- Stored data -
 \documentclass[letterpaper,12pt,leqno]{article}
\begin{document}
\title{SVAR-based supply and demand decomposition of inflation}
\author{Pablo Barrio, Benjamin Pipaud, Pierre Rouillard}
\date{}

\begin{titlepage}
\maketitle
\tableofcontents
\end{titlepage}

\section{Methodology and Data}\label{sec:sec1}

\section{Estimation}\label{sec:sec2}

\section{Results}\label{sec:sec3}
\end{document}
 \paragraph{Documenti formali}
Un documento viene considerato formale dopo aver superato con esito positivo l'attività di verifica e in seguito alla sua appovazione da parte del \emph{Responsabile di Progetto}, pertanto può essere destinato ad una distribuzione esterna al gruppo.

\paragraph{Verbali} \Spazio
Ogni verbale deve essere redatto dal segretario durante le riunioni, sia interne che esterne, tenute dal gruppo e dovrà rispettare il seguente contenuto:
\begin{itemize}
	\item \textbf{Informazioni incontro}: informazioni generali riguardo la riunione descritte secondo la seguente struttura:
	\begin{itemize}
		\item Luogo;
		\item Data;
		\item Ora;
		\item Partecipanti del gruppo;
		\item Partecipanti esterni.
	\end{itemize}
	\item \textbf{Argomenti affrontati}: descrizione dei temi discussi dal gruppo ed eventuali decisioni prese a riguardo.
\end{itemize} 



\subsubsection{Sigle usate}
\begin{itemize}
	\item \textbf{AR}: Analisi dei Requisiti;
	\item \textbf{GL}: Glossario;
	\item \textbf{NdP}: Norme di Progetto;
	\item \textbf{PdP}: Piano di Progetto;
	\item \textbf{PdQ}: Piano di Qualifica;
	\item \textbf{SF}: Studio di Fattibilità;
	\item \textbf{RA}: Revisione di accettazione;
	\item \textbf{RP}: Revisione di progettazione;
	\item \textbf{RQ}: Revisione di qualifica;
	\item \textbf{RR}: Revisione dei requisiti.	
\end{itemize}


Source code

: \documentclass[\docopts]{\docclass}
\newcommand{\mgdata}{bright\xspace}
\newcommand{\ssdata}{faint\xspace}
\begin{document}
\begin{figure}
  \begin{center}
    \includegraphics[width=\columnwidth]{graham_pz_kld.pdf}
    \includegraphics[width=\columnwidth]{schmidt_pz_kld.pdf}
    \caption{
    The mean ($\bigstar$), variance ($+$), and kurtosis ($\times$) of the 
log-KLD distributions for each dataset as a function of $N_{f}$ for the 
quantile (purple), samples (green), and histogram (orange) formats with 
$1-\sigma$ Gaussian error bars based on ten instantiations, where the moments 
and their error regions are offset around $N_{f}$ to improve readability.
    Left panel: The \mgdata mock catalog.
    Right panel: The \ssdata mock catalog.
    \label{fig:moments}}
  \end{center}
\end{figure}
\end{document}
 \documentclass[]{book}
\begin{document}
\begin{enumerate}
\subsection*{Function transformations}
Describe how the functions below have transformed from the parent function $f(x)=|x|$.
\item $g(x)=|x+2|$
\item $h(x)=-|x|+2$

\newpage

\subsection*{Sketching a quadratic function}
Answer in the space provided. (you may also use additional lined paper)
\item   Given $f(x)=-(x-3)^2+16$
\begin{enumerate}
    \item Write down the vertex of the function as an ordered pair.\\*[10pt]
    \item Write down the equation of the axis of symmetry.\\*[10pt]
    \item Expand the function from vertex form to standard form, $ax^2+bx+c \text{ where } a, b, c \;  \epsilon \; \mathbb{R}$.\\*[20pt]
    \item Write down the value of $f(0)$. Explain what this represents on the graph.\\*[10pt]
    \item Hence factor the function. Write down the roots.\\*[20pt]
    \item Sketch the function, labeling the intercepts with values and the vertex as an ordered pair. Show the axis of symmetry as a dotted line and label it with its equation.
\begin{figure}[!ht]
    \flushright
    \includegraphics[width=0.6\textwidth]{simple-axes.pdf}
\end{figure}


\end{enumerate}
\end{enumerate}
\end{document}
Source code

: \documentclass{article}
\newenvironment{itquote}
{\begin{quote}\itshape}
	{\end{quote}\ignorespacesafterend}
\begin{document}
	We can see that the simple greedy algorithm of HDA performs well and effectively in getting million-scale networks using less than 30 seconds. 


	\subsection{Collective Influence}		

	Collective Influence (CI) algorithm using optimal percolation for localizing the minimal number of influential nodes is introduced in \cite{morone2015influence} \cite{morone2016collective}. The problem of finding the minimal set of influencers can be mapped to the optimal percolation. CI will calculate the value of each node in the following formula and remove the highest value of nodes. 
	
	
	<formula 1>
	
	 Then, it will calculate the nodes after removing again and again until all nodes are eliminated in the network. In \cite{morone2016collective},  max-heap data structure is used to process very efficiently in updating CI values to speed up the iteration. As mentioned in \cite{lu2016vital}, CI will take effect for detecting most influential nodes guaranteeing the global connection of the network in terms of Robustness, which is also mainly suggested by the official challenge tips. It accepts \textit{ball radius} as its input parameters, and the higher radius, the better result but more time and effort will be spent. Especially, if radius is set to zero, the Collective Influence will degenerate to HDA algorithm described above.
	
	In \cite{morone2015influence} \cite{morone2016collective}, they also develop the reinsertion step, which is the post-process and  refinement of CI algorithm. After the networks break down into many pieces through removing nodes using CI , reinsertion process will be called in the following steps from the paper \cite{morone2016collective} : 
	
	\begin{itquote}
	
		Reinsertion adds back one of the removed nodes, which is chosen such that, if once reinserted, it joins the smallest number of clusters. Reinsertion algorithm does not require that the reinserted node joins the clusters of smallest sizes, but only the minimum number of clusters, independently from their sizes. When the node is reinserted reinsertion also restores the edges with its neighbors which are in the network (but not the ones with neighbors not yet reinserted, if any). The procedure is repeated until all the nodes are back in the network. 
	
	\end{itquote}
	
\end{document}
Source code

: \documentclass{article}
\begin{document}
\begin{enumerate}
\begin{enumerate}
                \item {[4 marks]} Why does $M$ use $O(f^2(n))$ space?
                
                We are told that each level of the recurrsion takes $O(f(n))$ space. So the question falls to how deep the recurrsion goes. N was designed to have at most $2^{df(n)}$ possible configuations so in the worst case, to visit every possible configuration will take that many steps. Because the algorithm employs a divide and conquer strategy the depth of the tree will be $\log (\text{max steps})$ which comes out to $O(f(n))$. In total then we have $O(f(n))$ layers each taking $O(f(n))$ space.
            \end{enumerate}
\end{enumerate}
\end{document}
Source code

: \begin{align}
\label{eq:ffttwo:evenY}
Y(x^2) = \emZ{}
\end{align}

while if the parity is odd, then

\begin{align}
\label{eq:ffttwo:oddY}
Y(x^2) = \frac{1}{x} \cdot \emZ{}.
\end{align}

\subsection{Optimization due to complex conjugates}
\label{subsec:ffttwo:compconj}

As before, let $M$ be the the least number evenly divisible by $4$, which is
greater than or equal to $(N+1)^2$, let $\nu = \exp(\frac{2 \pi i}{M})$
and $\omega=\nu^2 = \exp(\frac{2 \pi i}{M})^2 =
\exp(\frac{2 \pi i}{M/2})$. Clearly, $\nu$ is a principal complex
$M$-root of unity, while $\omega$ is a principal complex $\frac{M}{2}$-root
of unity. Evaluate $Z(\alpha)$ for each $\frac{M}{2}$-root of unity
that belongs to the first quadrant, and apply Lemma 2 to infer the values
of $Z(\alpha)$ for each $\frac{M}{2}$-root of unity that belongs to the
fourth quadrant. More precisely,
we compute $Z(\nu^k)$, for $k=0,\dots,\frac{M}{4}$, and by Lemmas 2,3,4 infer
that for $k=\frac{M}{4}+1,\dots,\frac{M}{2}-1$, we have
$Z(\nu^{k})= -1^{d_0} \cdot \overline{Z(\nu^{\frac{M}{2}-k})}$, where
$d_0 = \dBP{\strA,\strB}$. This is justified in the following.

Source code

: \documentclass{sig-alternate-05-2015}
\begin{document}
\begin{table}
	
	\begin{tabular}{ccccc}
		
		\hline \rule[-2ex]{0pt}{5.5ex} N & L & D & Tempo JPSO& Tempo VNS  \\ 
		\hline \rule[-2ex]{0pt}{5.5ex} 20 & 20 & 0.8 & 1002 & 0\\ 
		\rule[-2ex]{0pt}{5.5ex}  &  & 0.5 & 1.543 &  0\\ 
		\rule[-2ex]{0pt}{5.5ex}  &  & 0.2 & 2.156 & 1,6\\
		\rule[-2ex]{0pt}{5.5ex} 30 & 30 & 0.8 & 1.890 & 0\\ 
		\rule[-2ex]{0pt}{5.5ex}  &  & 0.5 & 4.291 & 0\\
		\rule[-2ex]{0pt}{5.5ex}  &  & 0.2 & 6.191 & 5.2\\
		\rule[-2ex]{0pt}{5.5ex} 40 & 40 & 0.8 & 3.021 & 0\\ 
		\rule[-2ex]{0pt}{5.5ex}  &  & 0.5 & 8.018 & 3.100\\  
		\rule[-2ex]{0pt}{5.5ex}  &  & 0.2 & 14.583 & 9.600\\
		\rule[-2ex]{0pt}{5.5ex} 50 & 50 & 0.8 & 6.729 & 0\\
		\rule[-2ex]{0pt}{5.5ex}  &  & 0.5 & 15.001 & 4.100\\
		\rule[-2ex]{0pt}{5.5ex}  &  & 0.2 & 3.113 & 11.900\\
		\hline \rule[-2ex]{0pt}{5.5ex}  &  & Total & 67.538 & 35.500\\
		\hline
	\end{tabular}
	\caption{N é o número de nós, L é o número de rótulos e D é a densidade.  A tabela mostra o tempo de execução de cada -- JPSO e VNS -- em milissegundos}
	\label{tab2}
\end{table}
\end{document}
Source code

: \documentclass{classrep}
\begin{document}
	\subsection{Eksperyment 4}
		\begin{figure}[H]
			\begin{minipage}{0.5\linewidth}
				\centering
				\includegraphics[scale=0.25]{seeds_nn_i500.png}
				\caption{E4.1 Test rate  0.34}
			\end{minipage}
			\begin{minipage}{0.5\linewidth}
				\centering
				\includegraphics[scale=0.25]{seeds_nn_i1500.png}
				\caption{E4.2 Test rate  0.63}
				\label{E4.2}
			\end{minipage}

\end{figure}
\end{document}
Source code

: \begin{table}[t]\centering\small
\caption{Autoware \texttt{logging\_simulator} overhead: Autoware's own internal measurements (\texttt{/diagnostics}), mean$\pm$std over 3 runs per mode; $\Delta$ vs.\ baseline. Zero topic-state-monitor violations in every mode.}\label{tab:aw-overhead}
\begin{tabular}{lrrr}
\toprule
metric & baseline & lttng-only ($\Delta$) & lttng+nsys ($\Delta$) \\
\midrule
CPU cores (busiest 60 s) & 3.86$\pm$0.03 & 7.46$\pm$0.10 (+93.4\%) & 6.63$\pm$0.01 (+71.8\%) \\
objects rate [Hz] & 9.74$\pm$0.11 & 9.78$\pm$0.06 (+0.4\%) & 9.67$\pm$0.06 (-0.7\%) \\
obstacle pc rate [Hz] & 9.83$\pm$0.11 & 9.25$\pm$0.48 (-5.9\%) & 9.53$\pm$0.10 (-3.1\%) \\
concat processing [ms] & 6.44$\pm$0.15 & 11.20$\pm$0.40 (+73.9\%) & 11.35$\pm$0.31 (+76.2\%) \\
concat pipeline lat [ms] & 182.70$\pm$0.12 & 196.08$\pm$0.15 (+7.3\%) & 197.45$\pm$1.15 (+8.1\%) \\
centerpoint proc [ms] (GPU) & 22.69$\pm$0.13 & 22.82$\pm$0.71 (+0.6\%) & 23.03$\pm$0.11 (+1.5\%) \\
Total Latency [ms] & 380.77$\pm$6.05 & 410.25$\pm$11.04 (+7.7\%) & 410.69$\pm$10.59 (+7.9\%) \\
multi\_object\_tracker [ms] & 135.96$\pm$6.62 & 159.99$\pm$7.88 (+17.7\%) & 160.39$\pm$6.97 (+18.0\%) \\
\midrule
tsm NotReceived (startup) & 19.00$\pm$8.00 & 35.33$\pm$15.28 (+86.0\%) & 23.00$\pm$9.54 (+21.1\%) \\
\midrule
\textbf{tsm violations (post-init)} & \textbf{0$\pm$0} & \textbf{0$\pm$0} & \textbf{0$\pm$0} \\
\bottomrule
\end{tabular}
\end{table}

- Task goal -
Write the number of data lines with "networks", nothing else.

- Reply to the exercise -
2